[EXERCISE BRIEF] Among the lines below, list those containing the string "function".

[GIVEN DATA]
════════

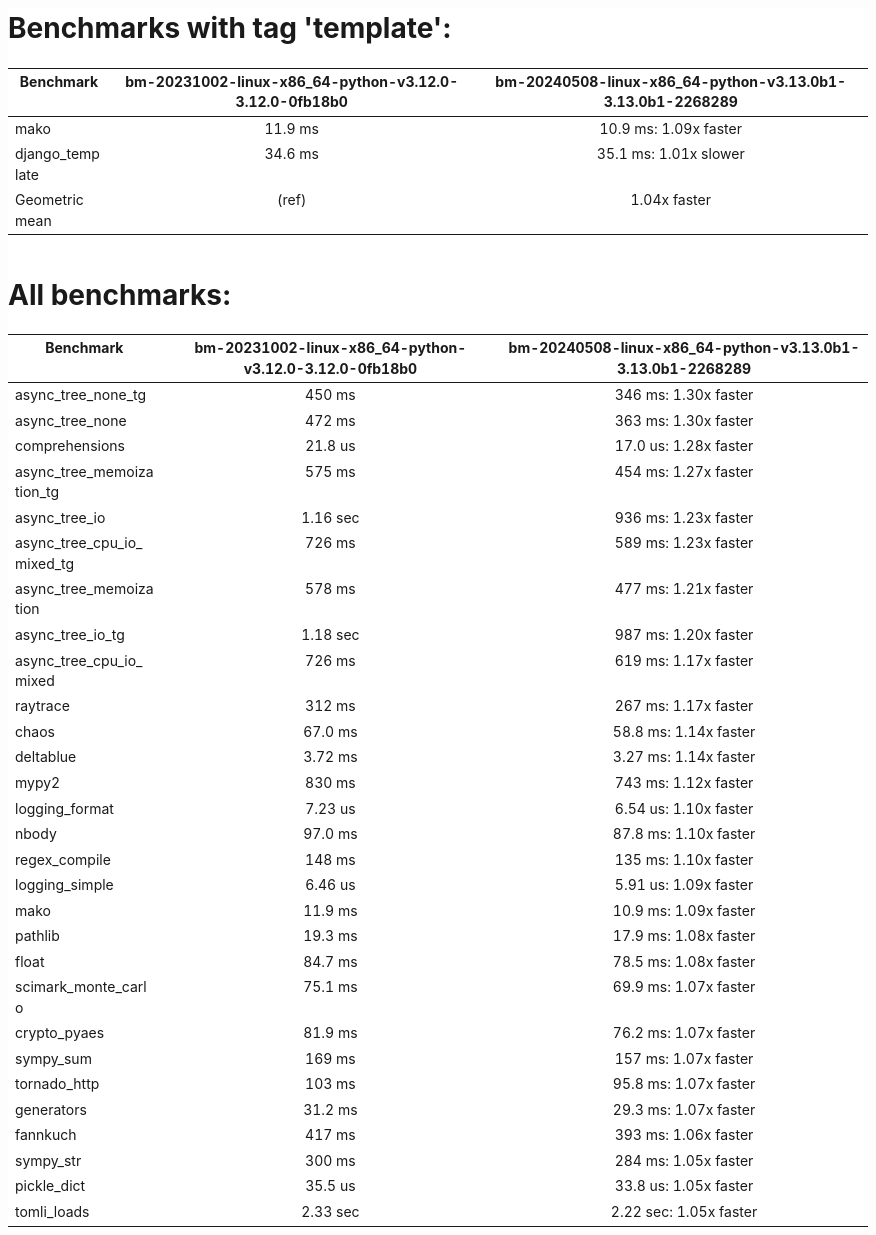 Benchmarks with tag 'template':
===============================

| Benchmark       | bm-20231002-linux-x86_64-python-v3.12.0-3.12.0-0fb18b0 | bm-20240508-linux-x86_64-python-v3.13.0b1-3.13.0b1-2268289 |
|-----------------|:------------------------------------------------------:|:----------------------------------------------------------:|
| mako            | 11.9 ms                                                | 10.9 ms: 1.09x faster                                      |
| django_template | 34.6 ms                                                | 35.1 ms: 1.01x slower                                      |
| Geometric mean  | (ref)                                                  | 1.04x faster                                               |

All benchmarks:
===============

| Benchmark                  | bm-20231002-linux-x86_64-python-v3.12.0-3.12.0-0fb18b0 | bm-20240508-linux-x86_64-python-v3.13.0b1-3.13.0b1-2268289 |
|----------------------------|:------------------------------------------------------:|:----------------------------------------------------------:|
| async_tree_none_tg         | 450 ms                                                 | 346 ms: 1.30x faster                                       |
| async_tree_none            | 472 ms                                                 | 363 ms: 1.30x faster                                       |
| comprehensions             | 21.8 us                                                | 17.0 us: 1.28x faster                                      |
| async_tree_memoization_tg  | 575 ms                                                 | 454 ms: 1.27x faster                                       |
| async_tree_io              | 1.16 sec                                               | 936 ms: 1.23x faster                                       |
| async_tree_cpu_io_mixed_tg | 726 ms                                                 | 589 ms: 1.23x faster                                       |
| async_tree_memoization     | 578 ms                                                 | 477 ms: 1.21x faster                                       |
| async_tree_io_tg           | 1.18 sec                                               | 987 ms: 1.20x faster                                       |
| async_tree_cpu_io_mixed    | 726 ms                                                 | 619 ms: 1.17x faster                                       |
| raytrace                   | 312 ms                                                 | 267 ms: 1.17x faster                                       |
| chaos                      | 67.0 ms                                                | 58.8 ms: 1.14x faster                                      |
| deltablue                  | 3.72 ms                                                | 3.27 ms: 1.14x faster                                      |
| mypy2                      | 830 ms                                                 | 743 ms: 1.12x faster                                       |
| logging_format             | 7.23 us                                                | 6.54 us: 1.10x faster                                      |
| nbody                      | 97.0 ms                                                | 87.8 ms: 1.10x faster                                      |
| regex_compile              | 148 ms                                                 | 135 ms: 1.10x faster                                       |
| logging_simple             | 6.46 us                                                | 5.91 us: 1.09x faster                                      |
| mako                       | 11.9 ms                                                | 10.9 ms: 1.09x faster                                      |
| pathlib                    | 19.3 ms                                                | 17.9 ms: 1.08x faster                                      |
| float                      | 84.7 ms                                                | 78.5 ms: 1.08x faster                                      |
| scimark_monte_carlo        | 75.1 ms                                                | 69.9 ms: 1.07x faster                                      |
| crypto_pyaes               | 81.9 ms                                                | 76.2 ms: 1.07x faster                                      |
| sympy_sum                  | 169 ms                                                 | 157 ms: 1.07x faster                                       |
| tornado_http               | 103 ms                                                 | 95.8 ms: 1.07x faster                                      |
| generators                 | 31.2 ms                                                | 29.3 ms: 1.07x faster                                      |
| fannkuch                   | 417 ms                                                 | 393 ms: 1.06x faster                                       |
| sympy_str                  | 300 ms                                                 | 284 ms: 1.05x faster                                       |
| pickle_dict                | 35.5 us                                                | 33.8 us: 1.05x faster                                      |
| tomli_loads                | 2.33 sec                                               | 2.22 sec: 1.05x faster                                     |
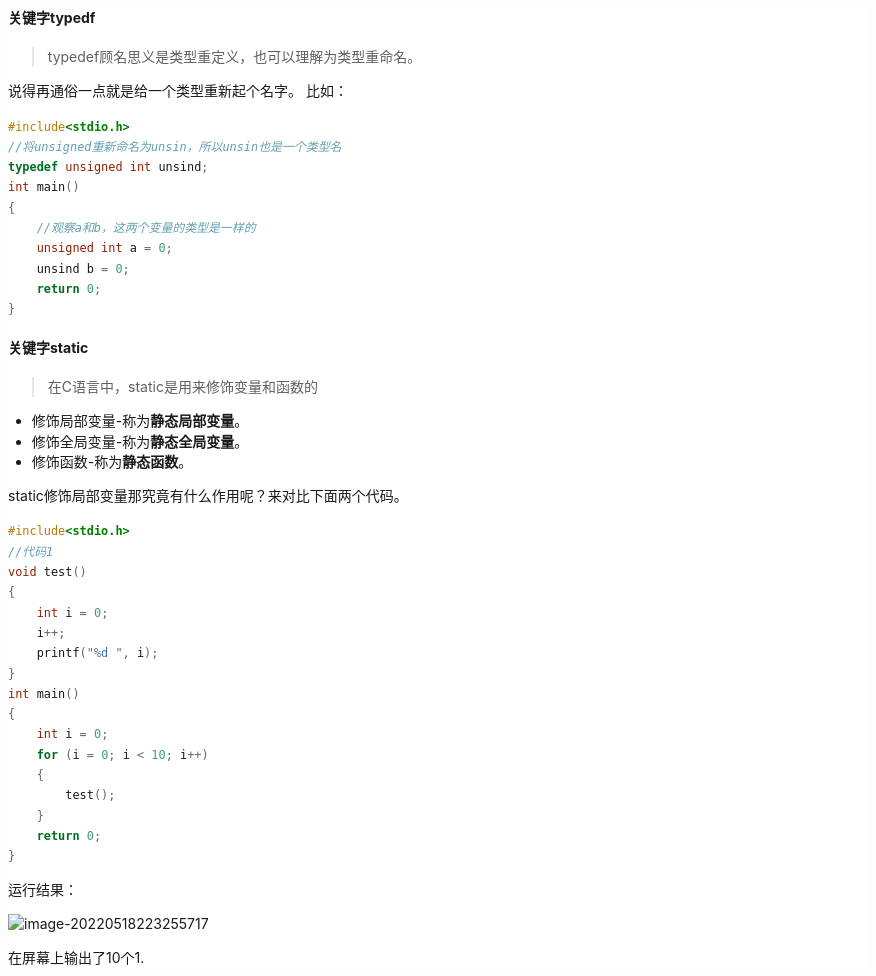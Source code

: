 #### 关键字typedf

>typedef顾名思义是类型重定义，也可以理解为类型重命名。

说得再通俗一点就是给一个类型重新起个名字。
比如：

```c
#include<stdio.h>
//将unsigned重新命名为unsin，所以unsin也是一个类型名
typedef unsigned int unsind;
int main()
{
	//观察a和b，这两个变量的类型是一样的
	unsigned int a = 0;
	unsind b = 0;
	return 0;
}
```

#### 关键字static

>在C语言中，static是用来修饰变量和函数的

* 修饰局部变量-称为**静态局部变量**。
* 修饰全局变量-称为**静态全局变量**。
* 修饰函数-称为**静态函数**。


static修饰局部变量那究竟有什么作用呢？来对比下面两个代码。

```c
#include<stdio.h>
//代码1
void test()
{
	int i = 0;
	i++;
	printf("%d ", i);
}
int main()
{
	int i = 0;
	for (i = 0; i < 10; i++)
	{
		test();
	}
	return 0;
}
```

运行结果：

![image-20220518223255717](https://cdn.jsdelivr.net/gh/sxfinn/CDN/img/202212021552723.png)

在屏幕上输出了10个1. 
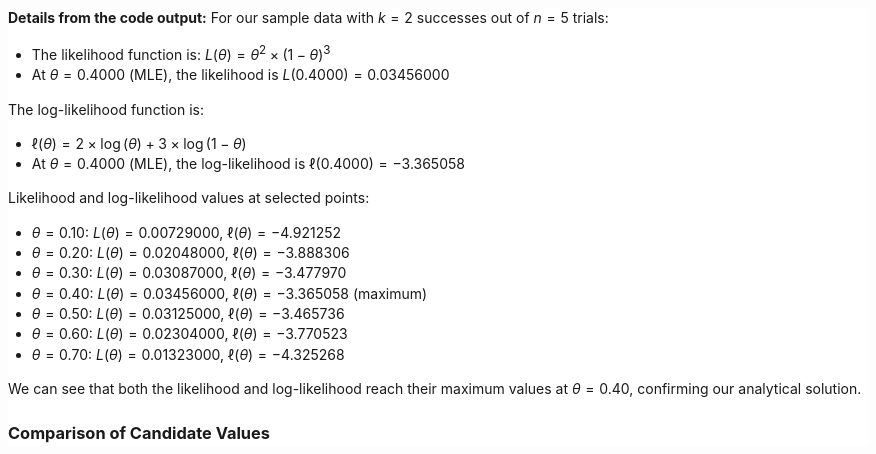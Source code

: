 **Details from the code output:**
For our sample data with $k=2$ successes out of $n=5$ trials:
- The likelihood function is: $L(\theta) = \theta^2 \times (1-\theta)^3$
- At $\theta = 0.4000$ (MLE), the likelihood is $L(0.4000) = 0.03456000$

The log-likelihood function is:
- $\ell(\theta) = 2 \times \log(\theta) + 3 \times \log(1-\theta)$
- At $\theta = 0.4000$ (MLE), the log-likelihood is $\ell(0.4000) = -3.365058$

Likelihood and log-likelihood values at selected points:
- $\theta = 0.10$: $L(\theta) = 0.00729000$, $\ell(\theta) = -4.921252$
- $\theta = 0.20$: $L(\theta) = 0.02048000$, $\ell(\theta) = -3.888306$
- $\theta = 0.30$: $L(\theta) = 0.03087000$, $\ell(\theta) = -3.477970$
- $\theta = 0.40$: $L(\theta) = 0.03456000$, $\ell(\theta) = -3.365058$ (maximum)
- $\theta = 0.50$: $L(\theta) = 0.03125000$, $\ell(\theta) = -3.465736$
- $\theta = 0.60$: $L(\theta) = 0.02304000$, $\ell(\theta) = -3.770523$
- $\theta = 0.70$: $L(\theta) = 0.01323000$, $\ell(\theta) = -4.325268$

We can see that both the likelihood and log-likelihood reach their maximum values at $\theta = 0.40$, confirming our analytical solution.

### Comparison of Candidate Values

════════

[WRITTEN SOLUTION]
- The likelihood function is: $L(\theta) = \theta^2 \times (1-\theta)^3$
The log-likelihood function is:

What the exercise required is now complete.